Creating Embeddings:   0%|          | 0/167 [00:00<?, ?it/s]

In [14]:
from sklearn.preprocessing import normalize

df['normalized_embeddings'] = df['embeddings'].apply(lambda x: normalize(x.reshape(1, -1), axis=1).flatten())


## Vector Query
Now that we have created out embeddings, we can now query the data with a prompt. I will deliberately use a prompt that is heavily weighted towards data science.
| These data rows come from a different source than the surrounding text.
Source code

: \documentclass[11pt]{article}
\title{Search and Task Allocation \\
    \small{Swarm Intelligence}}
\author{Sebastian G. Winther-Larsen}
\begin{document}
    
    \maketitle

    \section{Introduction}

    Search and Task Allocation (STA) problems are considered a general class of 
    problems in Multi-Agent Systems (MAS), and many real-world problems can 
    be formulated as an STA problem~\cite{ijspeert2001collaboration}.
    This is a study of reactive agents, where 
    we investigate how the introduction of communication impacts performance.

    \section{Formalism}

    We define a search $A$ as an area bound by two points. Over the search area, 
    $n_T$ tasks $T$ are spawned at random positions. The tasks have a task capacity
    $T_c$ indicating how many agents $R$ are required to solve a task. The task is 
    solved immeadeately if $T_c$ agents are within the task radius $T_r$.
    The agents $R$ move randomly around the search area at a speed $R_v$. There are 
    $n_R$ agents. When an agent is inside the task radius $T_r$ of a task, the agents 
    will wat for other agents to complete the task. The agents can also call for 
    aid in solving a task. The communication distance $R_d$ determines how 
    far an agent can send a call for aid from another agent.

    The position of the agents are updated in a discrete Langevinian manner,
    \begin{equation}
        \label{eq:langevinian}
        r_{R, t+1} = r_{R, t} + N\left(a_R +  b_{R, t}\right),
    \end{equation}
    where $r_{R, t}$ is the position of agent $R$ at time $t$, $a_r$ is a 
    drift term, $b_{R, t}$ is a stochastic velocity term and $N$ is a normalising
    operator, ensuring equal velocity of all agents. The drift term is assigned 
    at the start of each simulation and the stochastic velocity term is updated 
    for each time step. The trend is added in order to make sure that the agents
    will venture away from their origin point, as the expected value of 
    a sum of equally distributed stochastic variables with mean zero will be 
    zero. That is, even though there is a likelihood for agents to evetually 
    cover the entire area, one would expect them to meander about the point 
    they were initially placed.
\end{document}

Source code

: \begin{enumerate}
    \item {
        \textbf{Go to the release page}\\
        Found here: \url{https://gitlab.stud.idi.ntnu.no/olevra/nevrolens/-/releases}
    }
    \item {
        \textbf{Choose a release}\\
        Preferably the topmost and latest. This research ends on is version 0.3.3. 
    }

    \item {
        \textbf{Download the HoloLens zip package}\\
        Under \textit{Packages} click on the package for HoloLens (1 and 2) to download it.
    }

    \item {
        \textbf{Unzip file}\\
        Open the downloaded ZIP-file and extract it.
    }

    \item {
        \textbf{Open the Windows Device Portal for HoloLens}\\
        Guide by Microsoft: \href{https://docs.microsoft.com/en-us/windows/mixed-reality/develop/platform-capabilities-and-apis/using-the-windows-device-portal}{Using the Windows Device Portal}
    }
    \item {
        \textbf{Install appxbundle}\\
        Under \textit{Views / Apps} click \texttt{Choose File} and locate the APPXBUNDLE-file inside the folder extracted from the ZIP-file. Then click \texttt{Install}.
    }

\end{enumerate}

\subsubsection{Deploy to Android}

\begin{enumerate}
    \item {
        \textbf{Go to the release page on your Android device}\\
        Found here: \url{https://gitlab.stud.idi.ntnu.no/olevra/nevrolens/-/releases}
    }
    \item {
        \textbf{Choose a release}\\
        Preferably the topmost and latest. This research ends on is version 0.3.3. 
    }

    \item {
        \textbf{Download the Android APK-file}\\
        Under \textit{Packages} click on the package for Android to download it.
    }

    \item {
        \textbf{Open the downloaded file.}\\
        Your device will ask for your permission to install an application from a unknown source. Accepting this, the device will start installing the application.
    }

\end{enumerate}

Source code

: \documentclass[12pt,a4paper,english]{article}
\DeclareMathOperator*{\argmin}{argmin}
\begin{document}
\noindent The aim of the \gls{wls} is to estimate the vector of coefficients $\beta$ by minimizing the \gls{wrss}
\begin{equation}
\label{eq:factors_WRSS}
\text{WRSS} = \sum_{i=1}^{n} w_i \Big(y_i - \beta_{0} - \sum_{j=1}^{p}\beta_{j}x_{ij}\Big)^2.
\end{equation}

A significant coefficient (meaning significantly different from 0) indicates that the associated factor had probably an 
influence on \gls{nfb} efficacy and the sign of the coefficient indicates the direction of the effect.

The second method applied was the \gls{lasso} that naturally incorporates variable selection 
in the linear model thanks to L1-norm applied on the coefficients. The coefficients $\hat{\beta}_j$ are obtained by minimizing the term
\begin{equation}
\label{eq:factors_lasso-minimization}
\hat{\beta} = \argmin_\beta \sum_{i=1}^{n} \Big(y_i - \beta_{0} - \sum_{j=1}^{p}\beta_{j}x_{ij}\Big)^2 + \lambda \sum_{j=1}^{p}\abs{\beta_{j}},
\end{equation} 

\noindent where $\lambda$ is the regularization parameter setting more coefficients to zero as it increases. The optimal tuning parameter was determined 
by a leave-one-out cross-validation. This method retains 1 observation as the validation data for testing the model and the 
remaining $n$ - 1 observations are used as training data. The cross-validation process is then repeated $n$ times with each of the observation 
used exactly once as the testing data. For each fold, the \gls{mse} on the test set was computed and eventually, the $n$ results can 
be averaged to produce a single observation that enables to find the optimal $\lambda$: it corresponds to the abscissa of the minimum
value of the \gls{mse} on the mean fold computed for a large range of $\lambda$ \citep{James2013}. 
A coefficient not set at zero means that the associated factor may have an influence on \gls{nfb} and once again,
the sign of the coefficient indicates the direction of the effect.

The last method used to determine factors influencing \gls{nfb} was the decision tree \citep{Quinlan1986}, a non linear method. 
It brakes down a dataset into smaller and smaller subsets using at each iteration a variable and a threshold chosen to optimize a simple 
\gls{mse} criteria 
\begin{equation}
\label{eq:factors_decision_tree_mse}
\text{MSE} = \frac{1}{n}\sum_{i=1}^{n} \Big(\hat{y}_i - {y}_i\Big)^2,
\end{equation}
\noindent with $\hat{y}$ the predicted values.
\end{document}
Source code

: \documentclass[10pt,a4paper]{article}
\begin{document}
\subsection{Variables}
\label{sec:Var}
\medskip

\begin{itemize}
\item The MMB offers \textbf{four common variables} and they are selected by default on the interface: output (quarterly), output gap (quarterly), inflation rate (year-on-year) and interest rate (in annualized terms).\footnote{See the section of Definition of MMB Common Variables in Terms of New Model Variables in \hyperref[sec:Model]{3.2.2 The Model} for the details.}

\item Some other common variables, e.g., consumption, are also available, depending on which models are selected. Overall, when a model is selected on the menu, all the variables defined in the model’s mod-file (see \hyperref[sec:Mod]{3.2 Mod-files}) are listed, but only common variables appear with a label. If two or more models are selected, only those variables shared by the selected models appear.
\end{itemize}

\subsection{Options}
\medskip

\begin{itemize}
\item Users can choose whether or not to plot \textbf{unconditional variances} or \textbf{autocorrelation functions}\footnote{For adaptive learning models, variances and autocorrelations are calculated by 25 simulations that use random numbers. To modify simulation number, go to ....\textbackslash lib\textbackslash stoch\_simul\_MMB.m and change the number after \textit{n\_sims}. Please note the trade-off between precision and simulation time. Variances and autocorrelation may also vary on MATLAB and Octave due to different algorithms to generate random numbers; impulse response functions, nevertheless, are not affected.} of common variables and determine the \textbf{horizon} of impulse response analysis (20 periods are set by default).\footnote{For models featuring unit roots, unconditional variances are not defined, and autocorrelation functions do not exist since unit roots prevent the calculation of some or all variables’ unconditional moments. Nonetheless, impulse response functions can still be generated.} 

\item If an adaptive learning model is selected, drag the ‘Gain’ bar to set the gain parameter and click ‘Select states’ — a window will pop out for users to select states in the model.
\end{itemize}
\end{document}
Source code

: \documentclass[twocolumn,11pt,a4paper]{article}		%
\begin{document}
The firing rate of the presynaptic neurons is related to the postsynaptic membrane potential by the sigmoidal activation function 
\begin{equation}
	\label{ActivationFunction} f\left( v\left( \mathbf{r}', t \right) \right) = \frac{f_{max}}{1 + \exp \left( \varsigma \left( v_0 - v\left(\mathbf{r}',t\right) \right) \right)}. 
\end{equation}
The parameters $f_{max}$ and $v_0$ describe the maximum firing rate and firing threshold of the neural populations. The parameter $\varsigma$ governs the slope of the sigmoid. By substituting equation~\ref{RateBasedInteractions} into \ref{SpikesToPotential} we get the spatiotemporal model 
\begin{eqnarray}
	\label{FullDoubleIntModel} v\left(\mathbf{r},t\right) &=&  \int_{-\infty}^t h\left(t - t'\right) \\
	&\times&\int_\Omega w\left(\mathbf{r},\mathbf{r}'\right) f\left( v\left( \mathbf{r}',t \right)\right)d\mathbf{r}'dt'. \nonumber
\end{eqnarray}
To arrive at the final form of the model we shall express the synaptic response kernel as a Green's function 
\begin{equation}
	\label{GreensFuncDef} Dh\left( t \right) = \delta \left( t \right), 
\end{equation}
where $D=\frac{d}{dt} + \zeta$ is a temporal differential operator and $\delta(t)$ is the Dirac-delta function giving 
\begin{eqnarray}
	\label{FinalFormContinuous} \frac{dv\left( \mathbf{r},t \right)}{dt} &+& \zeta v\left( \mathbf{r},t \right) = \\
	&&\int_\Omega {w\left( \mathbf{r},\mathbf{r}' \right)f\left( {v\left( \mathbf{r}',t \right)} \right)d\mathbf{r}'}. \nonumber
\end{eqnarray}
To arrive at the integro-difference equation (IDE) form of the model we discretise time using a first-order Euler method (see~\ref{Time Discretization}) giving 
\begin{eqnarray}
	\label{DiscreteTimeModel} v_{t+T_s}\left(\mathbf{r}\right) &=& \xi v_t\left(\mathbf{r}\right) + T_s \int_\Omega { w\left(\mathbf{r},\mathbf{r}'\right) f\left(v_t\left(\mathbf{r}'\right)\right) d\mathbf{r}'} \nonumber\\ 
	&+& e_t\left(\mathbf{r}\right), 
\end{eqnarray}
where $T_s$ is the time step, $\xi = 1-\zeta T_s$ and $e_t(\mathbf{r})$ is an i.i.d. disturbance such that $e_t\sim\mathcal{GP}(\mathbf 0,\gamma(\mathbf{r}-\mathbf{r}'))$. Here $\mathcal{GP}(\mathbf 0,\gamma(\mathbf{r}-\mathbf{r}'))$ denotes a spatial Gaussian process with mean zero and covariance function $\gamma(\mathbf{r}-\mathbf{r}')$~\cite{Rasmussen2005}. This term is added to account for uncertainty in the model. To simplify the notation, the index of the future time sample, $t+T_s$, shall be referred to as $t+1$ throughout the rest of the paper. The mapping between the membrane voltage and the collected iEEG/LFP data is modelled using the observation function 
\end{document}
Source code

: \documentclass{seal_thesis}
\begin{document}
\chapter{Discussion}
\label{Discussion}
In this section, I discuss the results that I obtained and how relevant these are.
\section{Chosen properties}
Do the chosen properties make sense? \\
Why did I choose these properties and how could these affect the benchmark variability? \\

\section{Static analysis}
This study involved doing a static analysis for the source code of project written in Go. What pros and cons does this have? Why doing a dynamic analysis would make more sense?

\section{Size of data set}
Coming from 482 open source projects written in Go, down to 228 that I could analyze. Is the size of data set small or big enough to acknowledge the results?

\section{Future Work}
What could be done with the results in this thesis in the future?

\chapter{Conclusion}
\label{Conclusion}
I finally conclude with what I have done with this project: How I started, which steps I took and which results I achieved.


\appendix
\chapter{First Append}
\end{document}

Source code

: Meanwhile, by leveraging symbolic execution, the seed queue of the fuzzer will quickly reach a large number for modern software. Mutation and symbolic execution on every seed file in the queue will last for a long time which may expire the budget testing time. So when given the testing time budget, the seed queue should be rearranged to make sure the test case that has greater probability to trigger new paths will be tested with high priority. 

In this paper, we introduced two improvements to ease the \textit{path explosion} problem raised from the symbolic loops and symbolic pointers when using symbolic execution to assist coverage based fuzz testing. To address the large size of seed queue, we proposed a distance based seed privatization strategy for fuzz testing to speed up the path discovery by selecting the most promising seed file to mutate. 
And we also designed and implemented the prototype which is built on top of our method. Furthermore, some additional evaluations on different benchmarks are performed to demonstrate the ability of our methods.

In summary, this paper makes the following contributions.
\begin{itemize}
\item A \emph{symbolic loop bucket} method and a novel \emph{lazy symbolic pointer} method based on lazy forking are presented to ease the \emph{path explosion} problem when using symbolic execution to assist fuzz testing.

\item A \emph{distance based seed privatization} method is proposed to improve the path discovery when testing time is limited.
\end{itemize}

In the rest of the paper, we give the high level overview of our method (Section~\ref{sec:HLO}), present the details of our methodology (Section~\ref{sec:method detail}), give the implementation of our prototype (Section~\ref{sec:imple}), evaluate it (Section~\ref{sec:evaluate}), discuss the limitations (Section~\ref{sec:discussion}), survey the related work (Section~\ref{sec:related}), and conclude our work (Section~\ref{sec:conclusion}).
We should in theory get a lot of data science categories near the top of the list with a high similarity score.

In [22]:
query_text = 'Python machine learning sklearn SQL database data science database coding programming'
query_tokenized = tokenize(query_text)  # Ensure this uses the same tokenizer and method used for CVs
query_embedding = create_embeddings(query_tokenized).numpy() 

In [23]:
embeddings_matrix = np.vstack(df['embeddings'].values)

In [24]:
from sklearn.metrics.pairwise import cosine_similarity
similarities = cosine_similarity(query_embedding.reshape(1, -1), embeddings_matrix)

In [25]:
df['similarity_score'] = similarities[0]

In [26]:
sorted_df = df.sort_values(by='similarity_score', ascending=False).reset_index(drop=True)

In [27]:
job_titles = sorted_df[['category', 'similarity_score']]

In [29]:
for index, value in enumerate(job_titles['category']):
    if index < 30:
        print(f"Index {index}: Value {value}")
    else:
        break


Index 0: Value DotNet Developer
Index 1: Value DotNet Developer
Index 2: Value Python Developer
Index 3: Value Python Developer
Index 4: Value Data Science
Index 5: Value DotNet Developer
Index 6: Value Java Developer
Index 7: Value Data Science
Index 8: Value Data Science
Index 9: Value Data Science
Index 10: Value HR
Index 11: Value Hadoop
Index 12: Value Java Developer
Index 13: Value Hadoop
Index 14: Value Data Science
Index 15: Value Blockchain
Index 16: Value DevOps Engineer
Index 17: Value Java Developer
Index 18: Value Java Developer
Index 19: Value Data Science
Index 20: Value Java Developer
Index 21: Value Python Developer
Index 22: Value Automation Testing
Index 23: Value Java Developer
Index 24: Value Database
Index 25: Value Java Developer
Index 26: Value Python Developer
Index 27: Value Database
Index 28: Value Java Developer
Index 29: Value Business Analyst


This has done a pretty good job, we can definitely see a lot of Python Developer etc. However, we have DotNet Developers at the top which indicates the algorithmn could be improved.